4.3 Cap. Notwithstanding anything herein to the contrary, the aggregate amount which the ARC Principals are or may be required to pay pursuant to this Article IV shall not exceed (i) $350,200,000 (or, solely in the case that the Deferred Consideration is not paid at Closing, $278,000,000 until such time that the Deferred Consideration is paid in accordance with Section 1.8(g)), less (ii) the aggregate amounts actually paid to the Indemnified AMH Parties under Article VII and VIII of the Transaction Agreement (such amount, the “Cap”), provided that if at any time when the number of Apollo RSUs is reduced by any forfeiture, the Cap shall be increased retroactively by the value of the Apollo RSUs so forfeited, calculated in accordance with the allocation methodology set forth in Schedule E to the Transaction Agreement.

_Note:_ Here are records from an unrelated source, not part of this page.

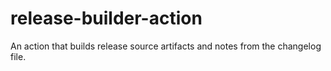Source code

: # release-builder-action
An action that builds release source artifacts and notes from the changelog file.
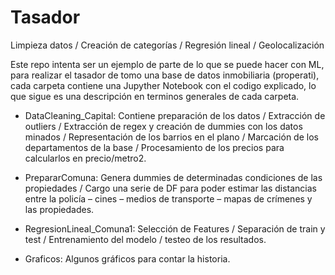 # Tasador
Limpieza datos / Creación de categorías / Regresión lineal / Geolocalización

Este repo intenta ser un ejemplo de parte de lo que se puede hacer con ML, para realizar el tasador de tomo una base de datos inmobiliaria (properati), cada carpeta contiene una Jupyther Notebook con el codigo explicado, lo que sigue es una descripción en terminos generales de cada carpeta.

- DataCleaning_Capital: Contiene preparación de los datos / Extracción de outliers / Extracción de regex y creación de dummies con los datos minados / Representación de los barrios en el plano / Marcación de los departamentos de la base / Procesamiento de los precios para calcularlos en precio/metro2.

- PrepararComuna: Genera dummies de determinadas condiciones de las propiedades / Cargo una serie de DF para poder estimar las distancias entre la policía – cines – medios de transporte – mapas de crímenes y las propiedades.

- RegresionLineal_Comuna1: Selección de Features / Separación de train y test / Entrenamiento del modelo / testeo de los resultados.

- Graficos: Algunos gráficos para contar la historia.
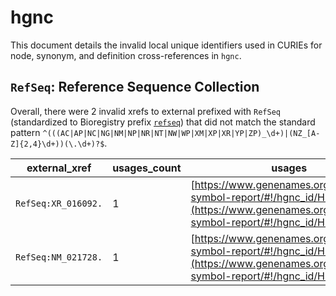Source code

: # hgnc

This document details the invalid local unique identifiers used in CURIEs
for node, synonym, and definition cross-references in `hgnc`.


## `RefSeq`: Reference Sequence Collection

Overall, there were 2 invalid
xrefs to external prefixed with `RefSeq` (standardized to Bioregistry
prefix [`refseq`](https://bioregistry.io/refseq)) that
did not match the standard pattern `^(((AC|AP|NC|NG|NM|NP|NR|NT|NW|WP|XM|XP|XR|YP|ZP)_\d+)|(NZ_[A-Z]{2,4}\d+))(\.\d+)?$`.

| external_xref       |   usages_count | usages                                                                                                                                             |
|---------------------|----------------|----------------------------------------------------------------------------------------------------------------------------------------------------|
| `RefSeq:XR_016092.` |              1 | [https://www.genenames.org/data/gene-symbol-report/#!/hgnc_id/HGNC:37909](https://www.genenames.org/data/gene-symbol-report/#!/hgnc_id/HGNC:37909) |
| `RefSeq:NM_021728.` |              1 | [https://www.genenames.org/data/gene-symbol-report/#!/hgnc_id/HGNC:8522](https://www.genenames.org/data/gene-symbol-report/#!/hgnc_id/HGNC:8522)   |

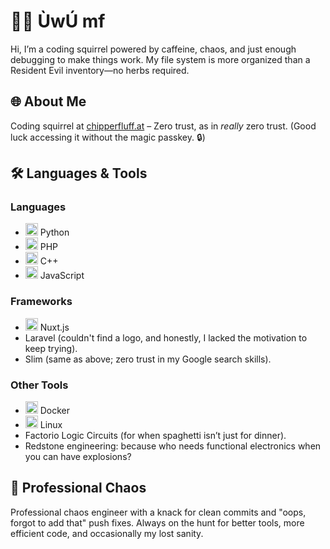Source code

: # 🏳️‍⚧️ ÙwÚ mf  
Hi, I’m a coding squirrel powered by caffeine, chaos, and just enough debugging to make things work. My file system is more organized than a Resident Evil inventory—no herbs required.

## 🌐 About Me  
Coding squirrel at [chipperfluff.at](https://chipperfluff.at) – Zero trust, as in *really* zero trust. (Good luck accessing it without the magic passkey. 🔒)

## 🛠️ Languages & Tools  
### **Languages**  
- <img src="https://cdn.jsdelivr.net/gh/devicons/devicon/icons/python/python-original.svg" alt="Python" width="20"/> Python  
- <img src="https://cdn.jsdelivr.net/gh/devicons/devicon/icons/php/php-original.svg" alt="PHP" width="20"/> PHP  
- <img src="https://cdn.jsdelivr.net/gh/devicons/devicon/icons/cplusplus/cplusplus-original.svg" alt="C++" width="20"/> C++  
- <img src="https://cdn.jsdelivr.net/gh/devicons/devicon/icons/javascript/javascript-original.svg" alt="JavaScript" width="20"/> JavaScript  

### **Frameworks**  
- <img src="https://cdn.jsdelivr.net/gh/devicons/devicon/icons/nuxtjs/nuxtjs-original.svg" alt="Nuxt.js" width="20"/> Nuxt.js  
- Laravel (couldn't find a logo, and honestly, I lacked the motivation to keep trying).  
- Slim (same as above; zero trust in my Google search skills).  

### **Other Tools**  
- <img src="https://cdn.jsdelivr.net/gh/devicons/devicon/icons/docker/docker-original.svg" alt="Docker" width="20"/> Docker  
- <img src="https://cdn.jsdelivr.net/gh/devicons/devicon/icons/linux/linux-original.svg" alt="Linux" width="20"/> Linux  
- Factorio Logic Circuits (for when spaghetti isn’t just for dinner).  
- Redstone engineering: because who needs functional electronics when you can have explosions?

## 🚀 Professional Chaos  
Professional chaos engineer with a knack for clean commits and "oops, forgot to add that" push fixes. Always on the hunt for better tools, more efficient code, and occasionally my lost sanity.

4.4 Damages. Notwithstanding anything herein to the contrary, no Indemnifying ARC Principal shall be liable for any Damages that are not reasonably foreseeable, that are speculative, or that are solely for reputational damage (as opposed to actual Damages or losses (including diminution in value) that relate to or arise from reputational injury or damages (for example, the termination of any Advisory Contract relating to or arising from reputational damage or injury to the Subject Companies or any of the ARC Principals)), or that constitute punitive or other exemplary Damages, except to the extent that such Damages have been awarded to a Third Party against an Indemnified AMH Party.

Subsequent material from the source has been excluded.